### [What you need to do]
Once a line is found to contain "temps", copy it out of the listing.

### [Given data]
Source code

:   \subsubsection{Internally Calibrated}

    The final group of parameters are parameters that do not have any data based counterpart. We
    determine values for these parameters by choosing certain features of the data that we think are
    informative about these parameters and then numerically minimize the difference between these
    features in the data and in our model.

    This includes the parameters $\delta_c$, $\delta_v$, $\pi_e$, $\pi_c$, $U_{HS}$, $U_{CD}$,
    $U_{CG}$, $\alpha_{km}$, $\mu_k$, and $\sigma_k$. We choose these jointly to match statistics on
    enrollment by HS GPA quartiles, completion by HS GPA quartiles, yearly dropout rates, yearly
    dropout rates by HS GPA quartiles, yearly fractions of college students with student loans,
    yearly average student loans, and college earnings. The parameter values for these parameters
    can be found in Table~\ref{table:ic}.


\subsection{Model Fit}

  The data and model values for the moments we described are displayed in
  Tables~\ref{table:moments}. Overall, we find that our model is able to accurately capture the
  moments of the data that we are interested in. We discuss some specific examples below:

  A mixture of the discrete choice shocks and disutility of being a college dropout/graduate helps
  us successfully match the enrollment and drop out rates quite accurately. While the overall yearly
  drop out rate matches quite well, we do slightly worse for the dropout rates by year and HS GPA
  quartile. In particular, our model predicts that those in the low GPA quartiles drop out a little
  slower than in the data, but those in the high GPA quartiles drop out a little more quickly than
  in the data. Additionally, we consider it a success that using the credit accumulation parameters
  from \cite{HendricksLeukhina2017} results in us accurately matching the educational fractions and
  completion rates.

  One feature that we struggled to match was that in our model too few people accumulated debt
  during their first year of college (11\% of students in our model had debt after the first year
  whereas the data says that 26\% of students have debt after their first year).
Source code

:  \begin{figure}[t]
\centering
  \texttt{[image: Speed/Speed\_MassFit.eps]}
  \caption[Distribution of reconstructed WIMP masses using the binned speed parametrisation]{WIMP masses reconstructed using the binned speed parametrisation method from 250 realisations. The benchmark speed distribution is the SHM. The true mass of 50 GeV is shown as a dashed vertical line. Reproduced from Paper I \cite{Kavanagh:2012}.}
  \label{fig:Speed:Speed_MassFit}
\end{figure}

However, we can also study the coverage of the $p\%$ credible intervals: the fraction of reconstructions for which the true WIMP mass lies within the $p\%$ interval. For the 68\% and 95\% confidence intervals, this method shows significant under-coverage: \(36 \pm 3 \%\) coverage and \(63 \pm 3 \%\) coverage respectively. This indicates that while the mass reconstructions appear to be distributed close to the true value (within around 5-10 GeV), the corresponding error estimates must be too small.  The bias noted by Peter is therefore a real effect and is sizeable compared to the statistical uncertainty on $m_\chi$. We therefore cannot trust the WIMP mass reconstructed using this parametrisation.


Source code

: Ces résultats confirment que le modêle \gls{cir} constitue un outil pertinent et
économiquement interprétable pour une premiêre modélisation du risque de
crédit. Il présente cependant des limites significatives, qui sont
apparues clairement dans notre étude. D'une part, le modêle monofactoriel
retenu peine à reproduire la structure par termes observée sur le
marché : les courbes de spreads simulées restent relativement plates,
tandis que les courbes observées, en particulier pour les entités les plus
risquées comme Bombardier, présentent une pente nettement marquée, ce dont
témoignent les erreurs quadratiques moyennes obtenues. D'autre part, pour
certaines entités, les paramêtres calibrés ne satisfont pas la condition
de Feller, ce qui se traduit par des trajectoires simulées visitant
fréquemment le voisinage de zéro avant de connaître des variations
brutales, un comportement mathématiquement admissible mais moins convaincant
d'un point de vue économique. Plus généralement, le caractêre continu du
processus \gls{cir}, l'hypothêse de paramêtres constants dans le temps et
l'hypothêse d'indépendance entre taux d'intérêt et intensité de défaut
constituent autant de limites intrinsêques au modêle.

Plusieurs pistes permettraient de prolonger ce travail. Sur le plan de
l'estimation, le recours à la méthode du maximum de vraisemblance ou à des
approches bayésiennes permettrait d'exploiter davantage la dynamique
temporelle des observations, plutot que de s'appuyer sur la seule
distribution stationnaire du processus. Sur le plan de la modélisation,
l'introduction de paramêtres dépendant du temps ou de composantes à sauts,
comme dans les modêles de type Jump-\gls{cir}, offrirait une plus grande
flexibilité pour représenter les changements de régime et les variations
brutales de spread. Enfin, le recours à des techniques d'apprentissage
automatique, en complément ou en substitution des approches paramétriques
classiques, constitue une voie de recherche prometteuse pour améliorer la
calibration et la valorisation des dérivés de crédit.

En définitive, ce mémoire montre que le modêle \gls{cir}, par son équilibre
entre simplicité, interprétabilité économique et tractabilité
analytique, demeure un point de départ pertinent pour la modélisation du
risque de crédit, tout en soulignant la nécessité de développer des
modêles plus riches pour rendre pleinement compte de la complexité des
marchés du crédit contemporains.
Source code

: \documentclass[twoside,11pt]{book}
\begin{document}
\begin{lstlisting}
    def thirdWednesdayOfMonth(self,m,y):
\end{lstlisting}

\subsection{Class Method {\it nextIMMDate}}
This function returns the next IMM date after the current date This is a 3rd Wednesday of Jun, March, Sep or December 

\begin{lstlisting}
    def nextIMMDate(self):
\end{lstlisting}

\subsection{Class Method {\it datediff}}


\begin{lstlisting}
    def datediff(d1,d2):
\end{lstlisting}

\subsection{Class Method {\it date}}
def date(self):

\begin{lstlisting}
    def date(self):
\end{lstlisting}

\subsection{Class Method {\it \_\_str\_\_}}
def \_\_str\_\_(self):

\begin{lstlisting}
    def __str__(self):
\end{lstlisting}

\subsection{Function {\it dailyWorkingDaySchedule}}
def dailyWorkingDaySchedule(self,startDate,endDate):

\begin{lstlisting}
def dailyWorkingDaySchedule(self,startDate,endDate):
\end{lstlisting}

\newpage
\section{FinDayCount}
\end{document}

### [Solution for this problem]
processus \gls{cir}, l'hypothêse de paramêtres constants dans le temps et
l'introduction de paramêtres dépendant du temps ou de composantes à sauts,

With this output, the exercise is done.